Review: Star Trek: Harlan Ellison’s The City on the Edge of Forever: The Original Teleplay #1–2 - Comics for Sinners


Published on July 28th, 2014 | by Steven Roman

Review: Star Trek: Harlan Ellison’s The City on the Edge of Forever: The Original Teleplay #1–2

ST-City1It’s one of the most famous episodes of Classic Star Trek—so famous, in fact, that even people who aren’t Star Trek fans are familiar enough with its premise that they can say, “Oh, yeah! That’s the time travel one with Joan Collins, right?” It’s “The City on the Edge of Forever,” the award-winning episode penned by the now legendary Harlan Ellison, a multi-award-winning writer whose television credits include two of The Outer Limits’ most famous episodes (“Soldier” and “Demon with a Glass Hand”), and whose multitude of short stories include “‘Repent, Harlequin!’ Said the Ticktockman,” “I Have No Mouth and I Must Scream,” “A Boy and His Dog,” and “Jefty is Five.”

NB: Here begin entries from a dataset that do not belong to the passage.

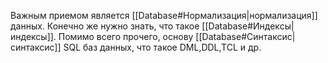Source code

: Важным приемом является [[Database#Нормализация|нормализация]] данных. Конечно же нужно знать, что такое [[Database#Индексы|индексы]]. Помимо всего прочего, основу [[Database#Синтаксис|синтаксис]] SQL баз данных, что такое DML,DDL,TCL и др.

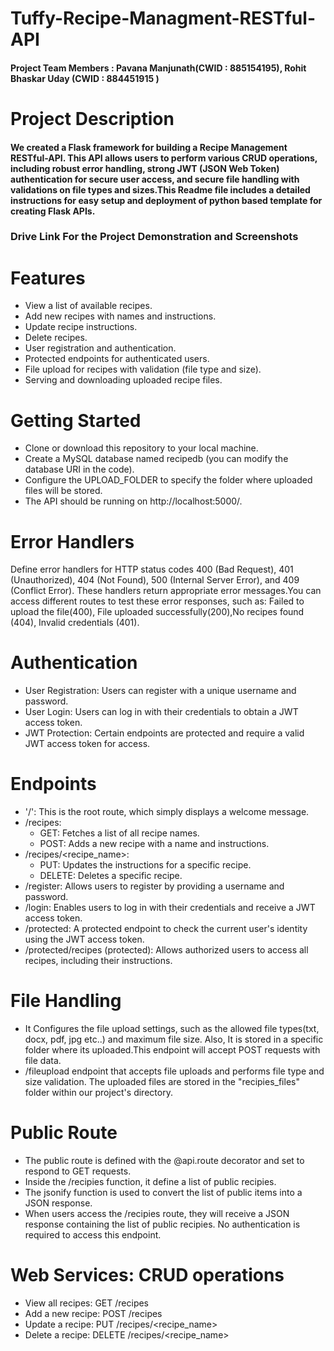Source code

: # Tuffy-Recipe-Managment-RESTful-API
#### Project Team Members : Pavana Manjunath(CWID : 885154195), Rohit Bhaskar Uday (CWID : 884451915 )
# Project Description
####  We  created a Flask framework for building a Recipe Management RESTful-API. This API allows users to perform various CRUD operations, including robust error handling, strong JWT (JSON Web Token) authentication for secure user access, and secure file handling with validations on file types and sizes.This Readme file includes a detailed instructions for easy setup and deployment of python based template for creating Flask APIs.       
### Drive Link For the Project Demonstration and Screenshots


# Features
- View a list of available recipes.
- Add new recipes with names and instructions.
- Update recipe instructions.
- Delete recipes.
- User registration and authentication.
- Protected endpoints for authenticated users.
- File upload for recipes with validation (file type and size).
- Serving and downloading uploaded recipe files.
# Getting Started
- Clone or download this repository to your local machine.
- Create a MySQL database named recipedb (you can modify the database URI in the code).
- Configure the UPLOAD_FOLDER to specify the folder where uploaded files will be stored.
- The API should be running on http://localhost:5000/.
# Error Handlers
 Define error handlers for HTTP status codes 400 (Bad Request), 401 (Unauthorized), 404 (Not Found), 500 (Internal Server Error), and 409 (Conflict Error). These handlers return appropriate error messages.You can access different routes to test these error responses, such as: Failed to upload the file(400), File uploaded successfully(200),No recipes found (404), Invalid credentials (401).
# Authentication
- User Registration: Users can register with a unique username and password.
- User Login: Users can log in with their credentials to obtain a JWT access token.
- JWT Protection: Certain endpoints are protected and require a valid JWT access token for access.
# Endpoints
- '/': This is the root route, which simply displays a welcome message.
- /recipes:
     - GET: Fetches a list of all recipe names.
     - POST: Adds a new recipe with a name and instructions.
- /recipes/<recipe_name>:
    - PUT: Updates the instructions for a specific recipe.
  -  DELETE: Deletes a specific recipe.
- /register: Allows users to register by providing a username and password.
- /login: Enables users to log in with their credentials and receive a JWT access token.
- /protected: A protected endpoint to check the current user's identity using the JWT access token.
- /protected/recipes (protected): Allows authorized users to access all recipes, including their instructions.
# File Handling
- It Configures the file upload settings, such as the allowed file types(txt, docx, pdf, jpg etc..) and maximum file size. Also, It is stored in a specific folder where its uploaded.This endpoint will accept POST requests with file data.
- /fileupload endpoint that accepts file uploads and performs file type and size validation. The uploaded files are stored in the "recipies_files" folder within our project's directory. 
# Public Route
- The public route is defined with the @api.route decorator and set to respond to GET requests.
- Inside the /recipies function, it define a list of public recipies. 
- The jsonify function is used to convert the list of public items into a JSON response.
- When users access the /recipies route, they will receive a JSON response containing the list of public recipies. No authentication is required to access this endpoint.
# Web Services: CRUD operations
- View all recipes: GET /recipes
- Add a new recipe: POST /recipes
- Update a recipe: PUT /recipes/<recipe_name>
- Delete a recipe: DELETE /recipes/<recipe_name>






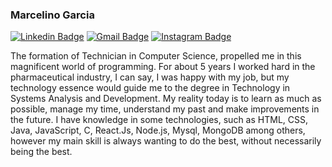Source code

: ### Marcelino Garcia
[![Linkedin Badge](https://img.shields.io/badge/-Marcelino%20Garcia-6633cc?style=flat-square&logo=Linkedin&logoColor=white&link=https://www.linkedin.com/in/marcelino-garcia-2a1309219/)](https://www.linkedin.com/in/marcelino-garcia-2a1309219/) 
[![Gmail Badge](https://img.shields.io/badge/-marcelino.garcia@novaandradina.org-6633cc?style=flat-square&logo=Gmail&logoColor=white&link=mailto:marcelino.garcia@novaandradina.org)](mailto:marcelino.garcia@novaandradina.org)
[![Instagram Badge](https://img.shields.io/badge/-marcelino.garcia@novaandradina.org-6633cc?style=flat-square&logo=Instagram&logoColor=white&link=mailto:marcelino.garcia@novaandradina.org)](mailto:marcelino.garcia@novaandradina.org)


The formation of Technician in Computer Science, propelled me in this magnificent world of programming. For about 5 years I worked hard in the pharmaceutical industry, I can say, I was happy with my job, but my technology essence would guide me to the degree in Technology in Systems Analysis and Development. My reality today is to learn as much as possible, manage my time, understand my past and make improvements in the future. I have knowledge in some technologies, such as HTML, CSS, Java, JavaScript, C, React.Js, Node.js, Mysql, MongoDB among others, however my main skill is always wanting to do the best, without necessarily being the best.
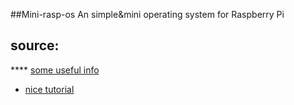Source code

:##Mini-rasp-os
An simple&mini operating system for Raspberry Pi

## source: 
**** [some useful info](https://wiki.osdev.org/Raspberry_Pi_Bare_Bones)
* [nice tutorial](https://jsandler18.github.io/)
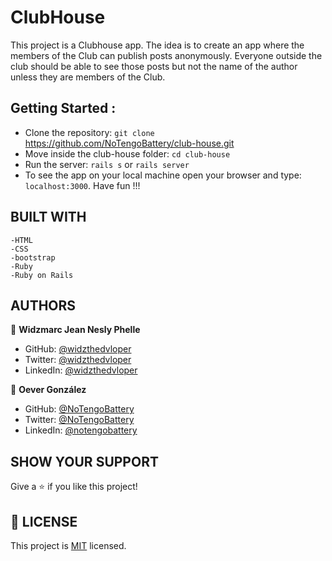 # ClubHouse
This project is a Clubhouse app. The idea is to create an app where the members of the Club can publish posts anonymously. Everyone outside the club should be able to see those posts but not the name of the author unless they are members of the Club.

## Getting Started :
- Clone the repository: `git clone` https://github.com/NoTengoBattery/club-house.git
- Move inside the club-house folder: `cd club-house`
- Run the server: `rails s` or `rails server`
- To see the app on your local machine open your browser and type: `localhost:3000`. Have fun !!!

## BUILT WITH

    -HTML
    -CSS
    -bootstrap
    -Ruby
    -Ruby on Rails


##  AUTHORS

👤 **Widzmarc Jean Nesly Phelle**

- GitHub: [@widzthedvloper](https://github.com/widzthedvloper)
- Twitter: [@widzthedvloper](https://twitter.com/widzthedvloper)
- LinkedIn: [@widzthedvloper](https://www.linkedin.com/in/widzmarc-jean-nesly-phelle-252a26129/)

👤 **Oever González**

- GitHub: [@NoTengoBattery](https://github.com/NoTengoBattery)
- Twitter: [@NoTengoBattery](https://twitter.com/NoTengoBattery)
- LinkedIn: [@notengobattery](https://www.linkedin.com/in/notengobattery/)

## SHOW YOUR SUPPORT
Give a :star: if you like this project!

## 📝 LICENSE
This project is [MIT](/LICENSE) licensed.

Ellison has dabbled in comics in the past, occasionally adapting his own works for the four-color page—for example, ibooks, inc.’s A Boy and His Dog, with art by comics legend Richard Corben; and IDW’s Phoenix Without Ashes, based on his original teleplay for the low-budget 1970s series The Starlost. But as IDW editor-in-chief Chris Ryall explains in the liner notes at the end of issue #1, “The City on the Edge of Forever” has always remained elusive when it came to the possibility of adapting it—until now, that is, when you can see Ellison’s original vision in this five-issue adaptation of the work.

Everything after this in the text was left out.